Greg Wyshynski: I hate the shootout with every fiber of my being, but if it needs to exist then it should serve as a highlight-generating platform for the skills of high-end players. And that was the case in shootout wins for the Florida Panthers and Boston Bruins on Wednesday night.
In his career, Barkov is 17-for-32 in the shootout. You can see why.
Again, if we're going to have the shootout, at least have it put great players in the spotlight, as they were Wednesday night.

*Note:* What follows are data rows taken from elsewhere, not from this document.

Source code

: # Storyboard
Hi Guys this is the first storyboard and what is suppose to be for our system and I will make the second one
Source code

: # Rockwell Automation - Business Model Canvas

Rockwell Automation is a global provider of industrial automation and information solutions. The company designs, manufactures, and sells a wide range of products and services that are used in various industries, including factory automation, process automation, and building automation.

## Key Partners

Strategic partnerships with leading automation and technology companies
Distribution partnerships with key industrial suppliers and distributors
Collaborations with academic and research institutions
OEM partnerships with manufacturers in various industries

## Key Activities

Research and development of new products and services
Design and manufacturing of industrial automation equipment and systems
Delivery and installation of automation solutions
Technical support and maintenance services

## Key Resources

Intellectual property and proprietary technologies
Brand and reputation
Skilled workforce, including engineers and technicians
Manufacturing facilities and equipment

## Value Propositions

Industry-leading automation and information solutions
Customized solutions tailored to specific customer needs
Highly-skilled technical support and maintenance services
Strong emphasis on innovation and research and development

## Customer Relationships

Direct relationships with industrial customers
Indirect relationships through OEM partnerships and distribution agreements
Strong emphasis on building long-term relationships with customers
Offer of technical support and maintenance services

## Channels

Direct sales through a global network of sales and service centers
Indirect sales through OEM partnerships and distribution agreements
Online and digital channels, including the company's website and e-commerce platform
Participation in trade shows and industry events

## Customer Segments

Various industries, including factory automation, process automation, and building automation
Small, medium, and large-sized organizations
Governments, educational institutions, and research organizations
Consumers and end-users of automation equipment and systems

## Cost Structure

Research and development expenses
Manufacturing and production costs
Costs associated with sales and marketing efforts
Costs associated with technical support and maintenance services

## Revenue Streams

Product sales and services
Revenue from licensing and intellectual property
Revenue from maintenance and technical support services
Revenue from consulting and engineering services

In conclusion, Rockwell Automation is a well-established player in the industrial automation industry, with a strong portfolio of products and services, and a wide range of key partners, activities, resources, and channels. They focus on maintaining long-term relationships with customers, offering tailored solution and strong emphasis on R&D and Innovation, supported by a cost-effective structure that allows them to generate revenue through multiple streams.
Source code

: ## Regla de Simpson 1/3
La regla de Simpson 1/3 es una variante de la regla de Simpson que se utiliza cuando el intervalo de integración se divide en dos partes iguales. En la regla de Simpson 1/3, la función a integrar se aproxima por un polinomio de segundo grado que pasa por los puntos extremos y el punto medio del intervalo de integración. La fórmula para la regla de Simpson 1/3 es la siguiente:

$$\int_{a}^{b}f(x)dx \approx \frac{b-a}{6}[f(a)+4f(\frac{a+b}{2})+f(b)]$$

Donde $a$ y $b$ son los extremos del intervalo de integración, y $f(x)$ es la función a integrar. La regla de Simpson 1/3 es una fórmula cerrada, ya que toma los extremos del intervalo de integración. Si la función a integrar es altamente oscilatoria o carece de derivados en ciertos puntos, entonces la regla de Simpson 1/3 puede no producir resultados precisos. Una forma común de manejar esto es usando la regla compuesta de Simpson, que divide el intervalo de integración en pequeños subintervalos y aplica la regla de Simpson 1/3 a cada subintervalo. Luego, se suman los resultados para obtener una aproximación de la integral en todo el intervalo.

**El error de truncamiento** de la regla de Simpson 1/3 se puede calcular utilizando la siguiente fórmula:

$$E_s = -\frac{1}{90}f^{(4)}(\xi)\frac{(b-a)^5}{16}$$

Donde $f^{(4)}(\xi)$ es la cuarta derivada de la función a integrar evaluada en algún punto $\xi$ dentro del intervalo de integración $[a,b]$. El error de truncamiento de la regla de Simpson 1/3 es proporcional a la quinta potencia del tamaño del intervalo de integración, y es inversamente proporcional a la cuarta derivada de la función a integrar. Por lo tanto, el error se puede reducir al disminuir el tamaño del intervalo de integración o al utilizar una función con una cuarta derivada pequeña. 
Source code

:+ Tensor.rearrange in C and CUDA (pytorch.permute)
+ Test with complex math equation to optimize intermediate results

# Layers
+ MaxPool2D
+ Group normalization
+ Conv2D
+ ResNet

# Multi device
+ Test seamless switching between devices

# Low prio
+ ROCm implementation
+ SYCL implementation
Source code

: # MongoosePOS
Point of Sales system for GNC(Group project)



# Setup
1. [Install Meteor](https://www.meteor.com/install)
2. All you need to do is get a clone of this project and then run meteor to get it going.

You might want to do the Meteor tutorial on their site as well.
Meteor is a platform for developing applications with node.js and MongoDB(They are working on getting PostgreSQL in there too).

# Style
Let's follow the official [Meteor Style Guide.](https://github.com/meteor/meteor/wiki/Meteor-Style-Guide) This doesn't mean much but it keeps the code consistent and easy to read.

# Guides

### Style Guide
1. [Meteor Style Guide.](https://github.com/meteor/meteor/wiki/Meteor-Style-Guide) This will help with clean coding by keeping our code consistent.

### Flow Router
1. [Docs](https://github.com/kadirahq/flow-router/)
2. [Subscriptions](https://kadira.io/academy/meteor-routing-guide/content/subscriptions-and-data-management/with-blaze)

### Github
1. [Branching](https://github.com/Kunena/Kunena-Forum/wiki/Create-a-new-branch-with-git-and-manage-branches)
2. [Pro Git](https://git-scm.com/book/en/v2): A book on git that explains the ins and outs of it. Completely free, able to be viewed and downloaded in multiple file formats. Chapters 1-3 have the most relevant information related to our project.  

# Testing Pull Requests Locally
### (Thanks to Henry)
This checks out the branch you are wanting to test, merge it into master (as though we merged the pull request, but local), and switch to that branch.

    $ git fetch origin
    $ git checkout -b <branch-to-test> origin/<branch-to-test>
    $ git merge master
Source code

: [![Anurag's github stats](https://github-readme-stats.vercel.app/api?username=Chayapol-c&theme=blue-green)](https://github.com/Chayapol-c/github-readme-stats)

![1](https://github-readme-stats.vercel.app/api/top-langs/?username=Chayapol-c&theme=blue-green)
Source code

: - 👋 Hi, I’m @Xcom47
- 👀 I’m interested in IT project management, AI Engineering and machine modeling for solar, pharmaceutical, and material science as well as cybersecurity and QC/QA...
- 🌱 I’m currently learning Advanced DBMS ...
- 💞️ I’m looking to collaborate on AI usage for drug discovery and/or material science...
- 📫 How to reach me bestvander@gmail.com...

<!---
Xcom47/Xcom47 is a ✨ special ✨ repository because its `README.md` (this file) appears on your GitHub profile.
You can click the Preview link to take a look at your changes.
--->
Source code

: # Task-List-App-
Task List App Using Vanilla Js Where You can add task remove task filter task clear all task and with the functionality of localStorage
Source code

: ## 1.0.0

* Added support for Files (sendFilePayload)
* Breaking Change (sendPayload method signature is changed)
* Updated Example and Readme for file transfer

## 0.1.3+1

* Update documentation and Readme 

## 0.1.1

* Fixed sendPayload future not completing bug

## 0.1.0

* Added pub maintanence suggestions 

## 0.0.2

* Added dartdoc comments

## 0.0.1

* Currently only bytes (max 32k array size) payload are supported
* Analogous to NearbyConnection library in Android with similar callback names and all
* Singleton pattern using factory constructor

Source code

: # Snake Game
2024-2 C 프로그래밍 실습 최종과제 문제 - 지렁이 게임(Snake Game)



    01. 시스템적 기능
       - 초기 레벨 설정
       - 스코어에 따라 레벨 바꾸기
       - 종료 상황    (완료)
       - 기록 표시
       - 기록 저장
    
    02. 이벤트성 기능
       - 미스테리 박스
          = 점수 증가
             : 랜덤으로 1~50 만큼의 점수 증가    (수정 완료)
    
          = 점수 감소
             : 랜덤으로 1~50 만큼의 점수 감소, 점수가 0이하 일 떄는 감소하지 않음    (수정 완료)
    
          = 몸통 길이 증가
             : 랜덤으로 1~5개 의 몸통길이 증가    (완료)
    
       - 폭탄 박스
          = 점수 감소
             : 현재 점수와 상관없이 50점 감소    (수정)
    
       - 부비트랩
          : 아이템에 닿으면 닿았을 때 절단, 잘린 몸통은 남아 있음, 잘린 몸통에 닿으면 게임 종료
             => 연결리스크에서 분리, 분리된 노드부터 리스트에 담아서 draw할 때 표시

Emily Kaplan: I was back home to New Jersey on Wednesday night for Thanksgiving (happy Thanksgiving, American readers!), so it was a treat to tune into the MSG broadcast of the New York Rangers game. Good thing I was on the couch in time for the puck drop. The Rangers had a wicked start in an impressive 6-1 win over the Carolina Hurricanes. New York struck just 52 seconds into the game when Chris Kreider took a pretty feed from Brendan Smith and beat a slightly baffledScott Darling, who left a ton of open net. Perhaps Darling was still recovering less than two minutes later. As New York prepped for a line change, Mika Zibanejad flicked the puck from center ice. Darling appeared poised to catch the high lob with his glove, but it somehow slipped through his fingers and landed in the net. There's no other way to describe what happened to Darling on that play, other than: he whiffed. Badly. By 11 minutes into the first, the Rangers were up 3-0. Thanks to 30 saves from Henrik Lundqvist and another offensive outburst in the third, New York was able to mask a few miscues to win this one in a rout.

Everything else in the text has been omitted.